*Your task*
For every entry below, retype it exactly as it reads.

######

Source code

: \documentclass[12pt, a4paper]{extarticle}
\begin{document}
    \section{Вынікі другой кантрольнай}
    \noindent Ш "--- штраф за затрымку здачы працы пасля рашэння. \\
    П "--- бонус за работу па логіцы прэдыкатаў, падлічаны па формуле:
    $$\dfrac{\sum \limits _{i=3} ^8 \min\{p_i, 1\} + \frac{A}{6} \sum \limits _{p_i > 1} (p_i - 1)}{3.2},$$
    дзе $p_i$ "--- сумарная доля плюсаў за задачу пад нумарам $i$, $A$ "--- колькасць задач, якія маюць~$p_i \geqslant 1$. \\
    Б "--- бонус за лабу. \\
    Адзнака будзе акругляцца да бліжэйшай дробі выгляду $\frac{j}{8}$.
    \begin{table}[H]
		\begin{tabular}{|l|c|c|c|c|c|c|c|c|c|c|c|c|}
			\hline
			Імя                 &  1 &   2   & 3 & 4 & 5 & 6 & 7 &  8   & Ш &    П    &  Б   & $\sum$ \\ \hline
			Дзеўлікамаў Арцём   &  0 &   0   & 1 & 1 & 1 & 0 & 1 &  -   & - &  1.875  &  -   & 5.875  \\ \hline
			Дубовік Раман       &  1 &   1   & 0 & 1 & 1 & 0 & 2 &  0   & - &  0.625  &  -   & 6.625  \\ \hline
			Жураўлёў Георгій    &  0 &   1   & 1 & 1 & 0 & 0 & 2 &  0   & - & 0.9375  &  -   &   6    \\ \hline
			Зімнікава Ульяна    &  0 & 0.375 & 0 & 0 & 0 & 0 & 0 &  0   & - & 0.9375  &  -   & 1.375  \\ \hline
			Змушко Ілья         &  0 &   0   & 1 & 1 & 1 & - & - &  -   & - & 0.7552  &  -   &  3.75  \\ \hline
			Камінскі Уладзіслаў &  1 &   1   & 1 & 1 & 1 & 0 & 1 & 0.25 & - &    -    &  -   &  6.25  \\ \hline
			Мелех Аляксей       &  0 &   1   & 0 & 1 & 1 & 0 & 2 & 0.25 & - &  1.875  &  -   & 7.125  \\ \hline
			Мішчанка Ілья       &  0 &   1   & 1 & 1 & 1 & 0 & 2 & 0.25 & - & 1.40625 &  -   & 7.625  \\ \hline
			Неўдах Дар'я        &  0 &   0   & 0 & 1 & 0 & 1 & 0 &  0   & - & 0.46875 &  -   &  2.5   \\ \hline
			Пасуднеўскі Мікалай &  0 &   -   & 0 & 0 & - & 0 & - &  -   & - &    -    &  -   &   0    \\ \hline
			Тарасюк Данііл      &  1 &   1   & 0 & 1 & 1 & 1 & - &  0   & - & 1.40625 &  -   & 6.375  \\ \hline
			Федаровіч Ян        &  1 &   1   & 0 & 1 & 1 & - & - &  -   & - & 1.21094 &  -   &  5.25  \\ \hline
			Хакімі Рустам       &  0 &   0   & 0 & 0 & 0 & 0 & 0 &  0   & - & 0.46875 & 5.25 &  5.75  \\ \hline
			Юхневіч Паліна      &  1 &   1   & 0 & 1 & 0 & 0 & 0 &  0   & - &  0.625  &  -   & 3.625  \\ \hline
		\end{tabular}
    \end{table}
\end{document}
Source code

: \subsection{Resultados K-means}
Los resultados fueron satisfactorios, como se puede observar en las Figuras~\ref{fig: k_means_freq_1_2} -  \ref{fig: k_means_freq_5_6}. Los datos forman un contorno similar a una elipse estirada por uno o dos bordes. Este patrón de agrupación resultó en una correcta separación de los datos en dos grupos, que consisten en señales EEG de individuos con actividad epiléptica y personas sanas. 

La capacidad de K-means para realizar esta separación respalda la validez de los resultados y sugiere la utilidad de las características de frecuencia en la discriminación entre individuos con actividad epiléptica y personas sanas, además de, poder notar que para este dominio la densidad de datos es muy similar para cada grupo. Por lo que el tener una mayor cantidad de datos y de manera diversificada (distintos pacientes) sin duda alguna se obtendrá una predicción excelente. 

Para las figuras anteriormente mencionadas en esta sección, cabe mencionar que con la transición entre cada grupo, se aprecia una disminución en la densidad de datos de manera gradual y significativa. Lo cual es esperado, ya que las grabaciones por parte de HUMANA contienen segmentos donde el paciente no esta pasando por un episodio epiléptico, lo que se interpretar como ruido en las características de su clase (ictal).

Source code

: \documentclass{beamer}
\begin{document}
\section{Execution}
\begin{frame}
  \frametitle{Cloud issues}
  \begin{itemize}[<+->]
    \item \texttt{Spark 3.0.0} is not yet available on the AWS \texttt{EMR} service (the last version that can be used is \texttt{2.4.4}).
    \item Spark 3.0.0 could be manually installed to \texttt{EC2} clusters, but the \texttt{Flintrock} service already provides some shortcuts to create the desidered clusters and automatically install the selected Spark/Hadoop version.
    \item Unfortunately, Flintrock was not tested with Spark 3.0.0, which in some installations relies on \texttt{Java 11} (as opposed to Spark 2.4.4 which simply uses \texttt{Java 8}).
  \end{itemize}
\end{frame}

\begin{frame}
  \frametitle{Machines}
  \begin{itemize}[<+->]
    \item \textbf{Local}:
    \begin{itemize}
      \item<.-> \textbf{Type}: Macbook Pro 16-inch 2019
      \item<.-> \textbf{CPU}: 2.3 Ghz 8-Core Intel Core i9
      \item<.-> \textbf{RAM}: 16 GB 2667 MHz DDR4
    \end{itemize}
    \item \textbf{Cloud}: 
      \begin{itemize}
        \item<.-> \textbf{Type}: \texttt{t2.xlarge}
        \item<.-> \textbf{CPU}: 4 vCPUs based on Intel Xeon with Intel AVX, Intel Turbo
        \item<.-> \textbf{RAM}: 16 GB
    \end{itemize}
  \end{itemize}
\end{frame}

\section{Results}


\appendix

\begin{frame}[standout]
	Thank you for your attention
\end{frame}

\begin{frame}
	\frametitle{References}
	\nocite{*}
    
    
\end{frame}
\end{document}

######

*Expected answer*
Source code

: \documentclass[12pt, a4paper]{extarticle}
\begin{document}
    \section{Вынікі другой кантрольнай}
    \noindent Ш "--- штраф за затрымку здачы працы пасля рашэння. \\
    П "--- бонус за работу па логіцы прэдыкатаў, падлічаны па формуле:
    $$\dfrac{\sum \limits _{i=3} ^8 \min\{p_i, 1\} + \frac{A}{6} \sum \limits _{p_i > 1} (p_i - 1)}{3.2},$$
    дзе $p_i$ "--- сумарная доля плюсаў за задачу пад нумарам $i$, $A$ "--- колькасць задач, якія маюць~$p_i \geqslant 1$. \\
    Б "--- бонус за лабу. \\
    Адзнака будзе акругляцца да бліжэйшай дробі выгляду $\frac{j}{8}$.
    \begin{table}[H]
		\begin{tabular}{|l|c|c|c|c|c|c|c|c|c|c|c|c|}
			\hline
			Імя                 &  1 &   2   & 3 & 4 & 5 & 6 & 7 &  8   & Ш &    П    &  Б   & $\sum$ \\ \hline
			Дзеўлікамаў Арцём   &  0 &   0   & 1 & 1 & 1 & 0 & 1 &  -   & - &  1.875  &  -   & 5.875  \\ \hline
			Дубовік Раман       &  1 &   1   & 0 & 1 & 1 & 0 & 2 &  0   & - &  0.625  &  -   & 6.625  \\ \hline
			Жураўлёў Георгій    &  0 &   1   & 1 & 1 & 0 & 0 & 2 &  0   & - & 0.9375  &  -   &   6    \\ \hline
			Зімнікава Ульяна    &  0 & 0.375 & 0 & 0 & 0 & 0 & 0 &  0   & - & 0.9375  &  -   & 1.375  \\ \hline
			Змушко Ілья         &  0 &   0   & 1 & 1 & 1 & - & - &  -   & - & 0.7552  &  -   &  3.75  \\ \hline
			Камінскі Уладзіслаў &  1 &   1   & 1 & 1 & 1 & 0 & 1 & 0.25 & - &    -    &  -   &  6.25  \\ \hline
			Мелех Аляксей       &  0 &   1   & 0 & 1 & 1 & 0 & 2 & 0.25 & - &  1.875  &  -   & 7.125  \\ \hline
			Мішчанка Ілья       &  0 &   1   & 1 & 1 & 1 & 0 & 2 & 0.25 & - & 1.40625 &  -   & 7.625  \\ \hline
			Неўдах Дар'я        &  0 &   0   & 0 & 1 & 0 & 1 & 0 &  0   & - & 0.46875 &  -   &  2.5   \\ \hline
			Пасуднеўскі Мікалай &  0 &   -   & 0 & 0 & - & 0 & - &  -   & - &    -    &  -   &   0    \\ \hline
			Тарасюк Данііл      &  1 &   1   & 0 & 1 & 1 & 1 & - &  0   & - & 1.40625 &  -   & 6.375  \\ \hline
			Федаровіч Ян        &  1 &   1   & 0 & 1 & 1 & - & - &  -   & - & 1.21094 &  -   &  5.25  \\ \hline
			Хакімі Рустам       &  0 &   0   & 0 & 0 & 0 & 0 & 0 &  0   & - & 0.46875 & 5.25 &  5.75  \\ \hline
			Юхневіч Паліна      &  1 &   1   & 0 & 1 & 0 & 0 & 0 &  0   & - &  0.625  &  -   & 3.625  \\ \hline
		\end{tabular}
    \end{table}
\end{document}
Source code

: \subsection{Resultados K-means}
Los resultados fueron satisfactorios, como se puede observar en las Figuras~\ref{fig: k_means_freq_1_2} -  \ref{fig: k_means_freq_5_6}. Los datos forman un contorno similar a una elipse estirada por uno o dos bordes. Este patrón de agrupación resultó en una correcta separación de los datos en dos grupos, que consisten en señales EEG de individuos con actividad epiléptica y personas sanas. 

La capacidad de K-means para realizar esta separación respalda la validez de los resultados y sugiere la utilidad de las características de frecuencia en la discriminación entre individuos con actividad epiléptica y personas sanas, además de, poder notar que para este dominio la densidad de datos es muy similar para cada grupo. Por lo que el tener una mayor cantidad de datos y de manera diversificada (distintos pacientes) sin duda alguna se obtendrá una predicción excelente. 

Para las figuras anteriormente mencionadas en esta sección, cabe mencionar que con la transición entre cada grupo, se aprecia una disminución en la densidad de datos de manera gradual y significativa. Lo cual es esperado, ya que las grabaciones por parte de HUMANA contienen segmentos donde el paciente no esta pasando por un episodio epiléptico, lo que se interpretar como ruido en las características de su clase (ictal).

Source code

: \documentclass{beamer}
\begin{document}
\section{Execution}
\begin{frame}
  \frametitle{Cloud issues}
  \begin{itemize}[<+->]
    \item \texttt{Spark 3.0.0} is not yet available on the AWS \texttt{EMR} service (the last version that can be used is \texttt{2.4.4}).
    \item Spark 3.0.0 could be manually installed to \texttt{EC2} clusters, but the \texttt{Flintrock} service already provides some shortcuts to create the desidered clusters and automatically install the selected Spark/Hadoop version.
    \item Unfortunately, Flintrock was not tested with Spark 3.0.0, which in some installations relies on \texttt{Java 11} (as opposed to Spark 2.4.4 which simply uses \texttt{Java 8}).
  \end{itemize}
\end{frame}

\begin{frame}
  \frametitle{Machines}
  \begin{itemize}[<+->]
    \item \textbf{Local}:
    \begin{itemize}
      \item<.-> \textbf{Type}: Macbook Pro 16-inch 2019
      \item<.-> \textbf{CPU}: 2.3 Ghz 8-Core Intel Core i9
      \item<.-> \textbf{RAM}: 16 GB 2667 MHz DDR4
    \end{itemize}
    \item \textbf{Cloud}: 
      \begin{itemize}
        \item<.-> \textbf{Type}: \texttt{t2.xlarge}
        \item<.-> \textbf{CPU}: 4 vCPUs based on Intel Xeon with Intel AVX, Intel Turbo
        \item<.-> \textbf{RAM}: 16 GB
    \end{itemize}
  \end{itemize}
\end{frame}

\section{Results}


\appendix

\begin{frame}[standout]
	Thank you for your attention
\end{frame}

\begin{frame}
	\frametitle{References}
	\nocite{*}
    
    
\end{frame}
\end{document}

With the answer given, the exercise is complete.